AARON LEWIS On Beating COVID-19 Twice: 'Aside From Losing My Taste And Smell, I've Had Colds That Were Worse'
July 3, 2026In a new interview with Donald Trump's daughter-in-law Lara Trump for "The Right View With Lara Trump" podcast, STAIND frontman Aaron Lewis spoke about the inspiration for his 2021 solo single "Am I The Only One", which takes aim at liberals and touches on American flags burning and statues that have been removed in the country. "Am I The Only One", which Lewis wrote with Ira Dean and Jeffrey Steele, was released five years ago this month and topped the Hot Country Songs chart on Billboard. Lewis sings in the song's chorus: "I'm not the only one, willin' to fight / For my love of the red and white / And the blue, burnin' on the ground / Another statue comin' down in a town near you." Lewis also criticizes Bruce Springsteen — who can best be described as Lewis's political polar opposite, having been a vocal opponent to U.S. president Donald Trump on many occasions — at the end of the track, singing: "Am I the only one who quits singin' along every time they play a Springsteen song."
"Me and Jeffrey and Ira wrote the song in the middle of COVID shutdown," Aaron told Lara Trump. "We broke the rules, and we got together and didn't wear masks.
Referencing government-mandated shutdowns of businesses during the COVID-19 pandemic, Aaron said: "I found that to be the craziest thing that I've ever experienced in my 54 years on this Earth. And I never thought in a million years... I can't even imagine all the grandfathers and the aunts and uncles and great-grandfathers that were rolling over in their grave, watching us give up every last bit of our freedom over fear."
Aaron went on to cite the case-fatality ratio (CFR) associated with the COVID-19 pandemic, claiming that "0.007 was the original number that was thrown out — 0.007% of the population of the Earth" was estimated to die among identified confirmed cases. "The flu kills more people than that every year. Everything else was fear. I'm pretty sure the treatments killed more people than the actual virus."
Lewis also blasted COVID vaccine mandates, which placed legal limits on where people who didn't receive a COVID vaccine could go or work. He said: "As a boss that is all about people's rights and everything else, I didn't get vaccinated. I didn't make any of my employees get vaccinated. None of my band got vaccinated. And when I got it, inevitably — I've been way sicker. Aside from losing my taste and smell, I've had colds that were worse."
This is not the first time Aaron has publicly made anti-vaccine and anti-mask statements.
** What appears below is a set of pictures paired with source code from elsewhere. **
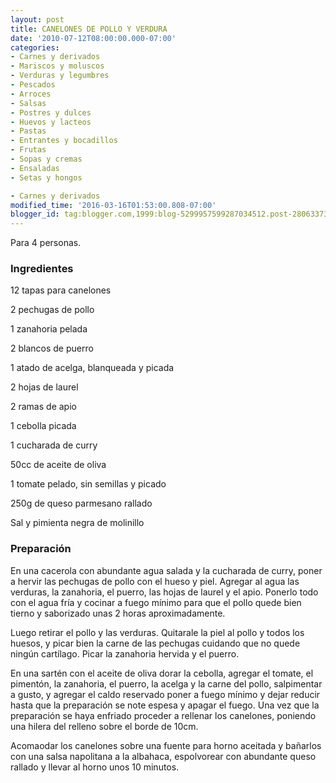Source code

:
 ```yaml
---
layout: post
title: CANELONES DE POLLO Y VERDURA
date: '2010-07-12T08:00:00.000-07:00'
categories:
- Carnes y derivados
- Mariscos y moluscos
- Verduras y legumbres
- Pescados
- Arroces
- Salsas
- Postres y dulces
- Huevos y lacteos
- Pastas
- Entrantes y bocadillos
- Frutas
- Sopas y cremas
- Ensaladas
- Setas y hongos

- Carnes y derivados
modified_time: '2016-03-16T01:53:00.808-07:00'
blogger_id: tag:blogger.com,1999:blog-5299957599287034512.post-2806337337997045771
---
```


Para 4 personas.

<h3>Ingredientes</h3>

12 tapas para canelones

2 pechugas de pollo

1 zanahoria pelada

2 blancos de puerro

1 atado de acelga, blanqueada y picada

2 hojas de laurel

2 ramas de apio

1 cebolla picada

1 cucharada de curry

50cc de aceite de oliva

1 tomate pelado, sin semillas y picado

250g de queso parmesano rallado

Sal y pimienta negra de molinillo

<h3>Preparación</h3>

En una cacerola con abundante agua salada y la cucharada de curry, poner a hervir las pechugas de pollo con el hueso y piel. Agregar al agua las verduras, la zanahoria, el puerro, las hojas de laurel y el apio. Ponerlo todo con el agua fría y cocinar a fuego mínimo para que el pollo quede bien tierno y saborizado unas 2 horas aproximadamente.

Luego retirar el pollo y las verduras. Quitarale la piel al pollo y todos los huesos, y picar bien la carne de las pechugas cuidando que no quede ningún cartílago. Picar la zanahoria hervida y el puerro.

En una sartén con el aceite de oliva dorar la cebolla, agregar el tomate, el pimentón, la zanahoria, el puerro, la acelga y la carne del pollo, salpimentar a gusto, y agregar el caldo reservado poner a fuego mínimo y dejar reducir hasta que la preparación se note espesa y apagar el fuego. Una vez que la preparación se haya enfriado proceder a rellenar los canelones, poniendo una hilera del relleno sobre el borde de 10cm.

Acomaodar los canelones sobre una fuente para horno aceitada y bañarlos con una salsa napolitana a la albahaca, espolvorear con abundante queso rallado y llevar al horno unos 10 minutos.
At a March 2022 concert in Portsmouth, Ohio, Lewis lashed out at the media, the Internet and the big corporations he claimed "made billions and billions" off locked-down Americans during the COVID-19 pandemic's worst days.
"They made you believe that a vaccine was gonna keep you safe," he said at the time. "They made you think that a fucking mask was gonna keep you safe. They made you think that avoiding your friends and your family and staying locked up in your house was gonna somehow keep you safe. But guess what — didn't we all get COVID? Didn't every single of us in this fucking room get COVID and live to tell the tale? We're okay. I survived. I didn't stick that poison in my fucking body. I did just fine. I had it twice. I'm not fucking dead."
As of June 2026, there are 7,114,321 officially confirmed deaths globally directly attributed to COVID-19 reported to the World Health Organization. However, because of varying protocols, limited initial testing, and unrecorded cases, researchers and health organizations agree that the true death toll is substantially higher.
Lewis will release his new solo album, "Give My Country Back", on July 17 via Big Machine Label Group.
Lewis co-wrote five songs on "Give My Country Back" alongside longtime collaborators including Jeffrey Steele and Bobby Pinson, with additional contributions from Casey Bethard, Travis Meadows and others.